§ **WORK INSTRUCTION**
From the entries below, reproduce exactly the line containing "# ArthAlfa Text", the line containing "### Steps to Run", and every line in between, with nothing added.

START EXTRACTED RECORDS

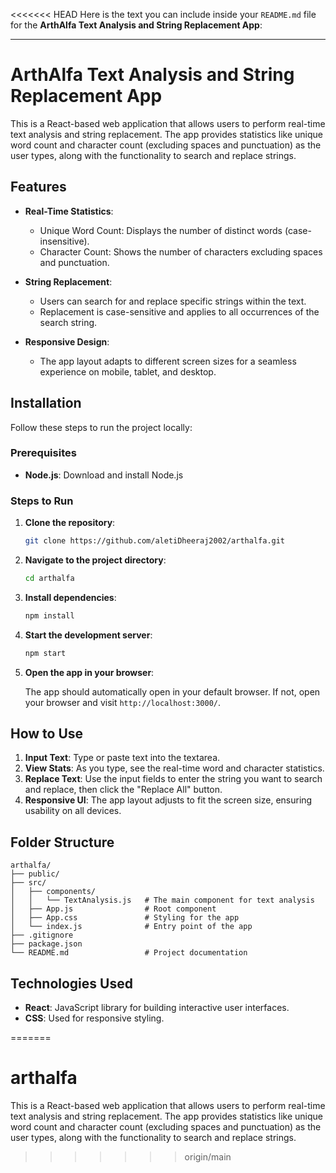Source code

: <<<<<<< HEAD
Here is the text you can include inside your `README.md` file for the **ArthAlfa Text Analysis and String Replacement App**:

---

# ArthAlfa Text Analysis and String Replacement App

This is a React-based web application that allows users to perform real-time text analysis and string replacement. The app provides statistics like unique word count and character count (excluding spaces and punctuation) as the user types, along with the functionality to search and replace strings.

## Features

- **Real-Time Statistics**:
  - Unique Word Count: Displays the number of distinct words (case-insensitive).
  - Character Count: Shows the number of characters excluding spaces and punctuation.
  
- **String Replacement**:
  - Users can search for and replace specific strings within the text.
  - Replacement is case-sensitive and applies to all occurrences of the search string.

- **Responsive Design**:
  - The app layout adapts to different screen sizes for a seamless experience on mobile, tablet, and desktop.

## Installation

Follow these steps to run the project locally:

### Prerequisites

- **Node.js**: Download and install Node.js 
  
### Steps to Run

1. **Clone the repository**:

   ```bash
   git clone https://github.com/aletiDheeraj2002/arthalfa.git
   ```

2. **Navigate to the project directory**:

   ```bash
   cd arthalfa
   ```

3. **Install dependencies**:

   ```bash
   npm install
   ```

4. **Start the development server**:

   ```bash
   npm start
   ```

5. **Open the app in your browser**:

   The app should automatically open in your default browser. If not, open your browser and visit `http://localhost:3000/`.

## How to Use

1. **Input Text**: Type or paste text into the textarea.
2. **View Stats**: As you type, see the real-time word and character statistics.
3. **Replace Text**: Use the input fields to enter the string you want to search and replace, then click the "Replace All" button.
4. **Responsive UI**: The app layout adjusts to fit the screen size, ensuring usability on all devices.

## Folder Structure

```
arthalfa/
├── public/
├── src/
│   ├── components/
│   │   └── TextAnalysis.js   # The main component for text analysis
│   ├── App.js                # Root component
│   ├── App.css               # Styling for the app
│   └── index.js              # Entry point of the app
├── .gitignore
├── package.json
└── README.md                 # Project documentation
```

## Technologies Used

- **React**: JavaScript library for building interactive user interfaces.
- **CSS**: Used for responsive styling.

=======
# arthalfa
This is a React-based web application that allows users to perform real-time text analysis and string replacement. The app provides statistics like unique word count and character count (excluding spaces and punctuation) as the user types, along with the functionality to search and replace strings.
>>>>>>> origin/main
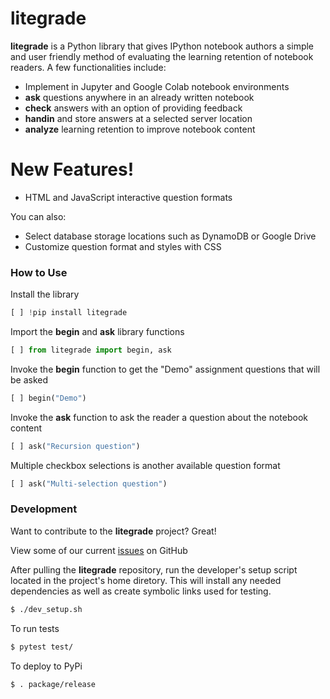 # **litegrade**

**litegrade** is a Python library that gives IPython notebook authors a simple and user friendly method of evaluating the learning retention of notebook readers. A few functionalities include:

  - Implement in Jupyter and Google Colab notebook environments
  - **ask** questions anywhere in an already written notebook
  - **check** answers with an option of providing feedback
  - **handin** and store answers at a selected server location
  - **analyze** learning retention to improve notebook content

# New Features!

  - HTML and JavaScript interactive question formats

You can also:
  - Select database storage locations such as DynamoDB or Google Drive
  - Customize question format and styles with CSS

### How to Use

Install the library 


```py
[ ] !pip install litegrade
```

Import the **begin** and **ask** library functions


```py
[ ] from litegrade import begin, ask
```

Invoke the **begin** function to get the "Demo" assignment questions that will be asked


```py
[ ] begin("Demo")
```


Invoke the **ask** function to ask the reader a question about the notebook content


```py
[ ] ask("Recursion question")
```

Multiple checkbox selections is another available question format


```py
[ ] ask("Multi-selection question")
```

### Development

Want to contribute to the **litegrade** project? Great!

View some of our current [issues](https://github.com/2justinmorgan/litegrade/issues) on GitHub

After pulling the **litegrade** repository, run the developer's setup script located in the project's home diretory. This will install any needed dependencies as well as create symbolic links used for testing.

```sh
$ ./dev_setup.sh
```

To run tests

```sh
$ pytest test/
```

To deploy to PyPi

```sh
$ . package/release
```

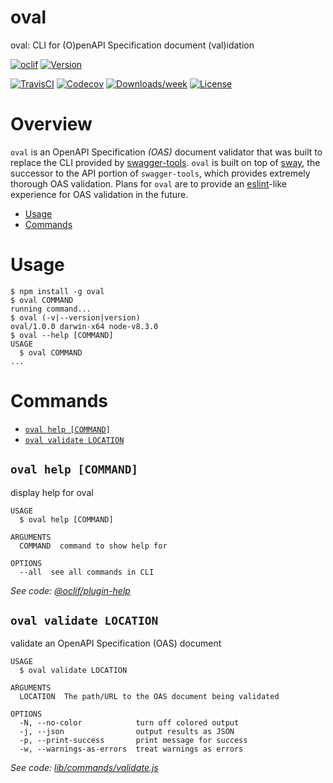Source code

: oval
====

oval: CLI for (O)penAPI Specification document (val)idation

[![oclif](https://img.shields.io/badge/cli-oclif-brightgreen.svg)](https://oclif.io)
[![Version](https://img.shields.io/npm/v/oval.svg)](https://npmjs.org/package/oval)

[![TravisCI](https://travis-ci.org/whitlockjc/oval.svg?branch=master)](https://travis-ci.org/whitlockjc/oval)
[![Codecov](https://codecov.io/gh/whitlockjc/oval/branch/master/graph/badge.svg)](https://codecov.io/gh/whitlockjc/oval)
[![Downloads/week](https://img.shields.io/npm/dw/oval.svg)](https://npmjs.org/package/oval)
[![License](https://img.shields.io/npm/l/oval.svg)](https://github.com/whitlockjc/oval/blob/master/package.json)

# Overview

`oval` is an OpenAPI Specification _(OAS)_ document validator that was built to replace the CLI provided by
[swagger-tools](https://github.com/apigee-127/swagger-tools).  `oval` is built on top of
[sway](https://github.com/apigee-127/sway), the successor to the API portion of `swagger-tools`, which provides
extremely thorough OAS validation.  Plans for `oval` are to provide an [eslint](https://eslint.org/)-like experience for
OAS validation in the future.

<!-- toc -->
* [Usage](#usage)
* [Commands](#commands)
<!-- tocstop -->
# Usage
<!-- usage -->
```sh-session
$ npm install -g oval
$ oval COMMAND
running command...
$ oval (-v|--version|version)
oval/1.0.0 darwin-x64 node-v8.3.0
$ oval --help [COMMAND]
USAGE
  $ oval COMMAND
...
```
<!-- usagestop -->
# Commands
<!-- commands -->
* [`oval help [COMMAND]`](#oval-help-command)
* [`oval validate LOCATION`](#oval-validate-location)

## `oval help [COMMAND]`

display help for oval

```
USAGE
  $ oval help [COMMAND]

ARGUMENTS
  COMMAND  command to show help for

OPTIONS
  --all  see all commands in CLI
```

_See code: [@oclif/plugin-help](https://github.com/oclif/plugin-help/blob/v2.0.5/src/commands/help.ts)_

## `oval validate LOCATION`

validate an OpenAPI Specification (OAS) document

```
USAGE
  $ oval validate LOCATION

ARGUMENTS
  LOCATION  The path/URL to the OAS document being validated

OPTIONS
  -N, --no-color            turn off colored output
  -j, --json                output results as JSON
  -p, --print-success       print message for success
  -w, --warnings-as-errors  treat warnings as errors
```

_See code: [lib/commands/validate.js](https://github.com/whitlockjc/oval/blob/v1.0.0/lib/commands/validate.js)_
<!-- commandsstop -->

END EXTRACTED RECORDS
START EXTRACTED RECORDS

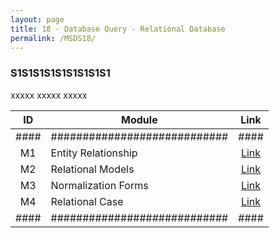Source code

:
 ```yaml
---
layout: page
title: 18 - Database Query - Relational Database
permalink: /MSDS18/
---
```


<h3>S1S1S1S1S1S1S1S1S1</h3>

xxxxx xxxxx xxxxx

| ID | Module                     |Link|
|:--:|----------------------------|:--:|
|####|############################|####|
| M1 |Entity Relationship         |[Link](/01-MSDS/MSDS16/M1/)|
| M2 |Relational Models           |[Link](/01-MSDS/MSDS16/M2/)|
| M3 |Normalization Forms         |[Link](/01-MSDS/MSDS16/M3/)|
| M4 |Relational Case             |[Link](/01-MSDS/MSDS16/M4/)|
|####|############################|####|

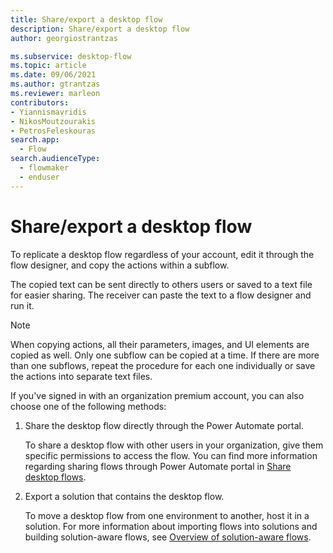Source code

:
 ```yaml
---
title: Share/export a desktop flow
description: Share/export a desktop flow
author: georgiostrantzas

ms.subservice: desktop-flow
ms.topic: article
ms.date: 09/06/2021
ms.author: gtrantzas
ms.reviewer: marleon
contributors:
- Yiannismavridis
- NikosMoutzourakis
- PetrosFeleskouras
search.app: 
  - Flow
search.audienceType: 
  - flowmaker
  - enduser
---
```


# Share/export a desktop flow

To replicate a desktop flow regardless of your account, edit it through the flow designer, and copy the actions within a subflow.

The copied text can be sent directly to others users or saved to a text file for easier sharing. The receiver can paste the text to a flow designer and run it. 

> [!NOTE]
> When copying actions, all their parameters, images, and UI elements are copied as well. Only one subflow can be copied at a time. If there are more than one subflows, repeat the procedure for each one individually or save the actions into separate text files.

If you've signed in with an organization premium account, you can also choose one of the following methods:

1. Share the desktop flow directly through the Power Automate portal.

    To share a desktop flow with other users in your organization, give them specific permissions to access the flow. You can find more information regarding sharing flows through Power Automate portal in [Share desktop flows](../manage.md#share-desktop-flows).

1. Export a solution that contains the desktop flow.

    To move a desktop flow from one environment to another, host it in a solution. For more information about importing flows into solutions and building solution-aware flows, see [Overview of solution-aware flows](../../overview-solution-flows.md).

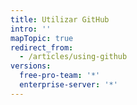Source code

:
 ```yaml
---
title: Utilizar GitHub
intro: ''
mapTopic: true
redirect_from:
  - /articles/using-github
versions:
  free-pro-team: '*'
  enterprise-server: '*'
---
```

END EXTRACTED RECORDS

§ **ANSWER TO THIS EXERCISE**
# ArthAlfa Text Analysis and String Replacement App

This is a React-based web application that allows users to perform real-time text analysis and string replacement. The app provides statistics like unique word count and character count (excluding spaces and punctuation) as the user types, along with the functionality to search and replace strings.

## Features

- **Real-Time Statistics**:
  - Unique Word Count: Displays the number of distinct words (case-insensitive).
  - Character Count: Shows the number of characters excluding spaces and punctuation.
  
- **String Replacement**:
  - Users can search for and replace specific strings within the text.
  - Replacement is case-sensitive and applies to all occurrences of the search string.

- **Responsive Design**:
  - The app layout adapts to different screen sizes for a seamless experience on mobile, tablet, and desktop.

## Installation

Follow these steps to run the project locally:

### Prerequisites

- **Node.js**: Download and install Node.js 
  
### Steps to Run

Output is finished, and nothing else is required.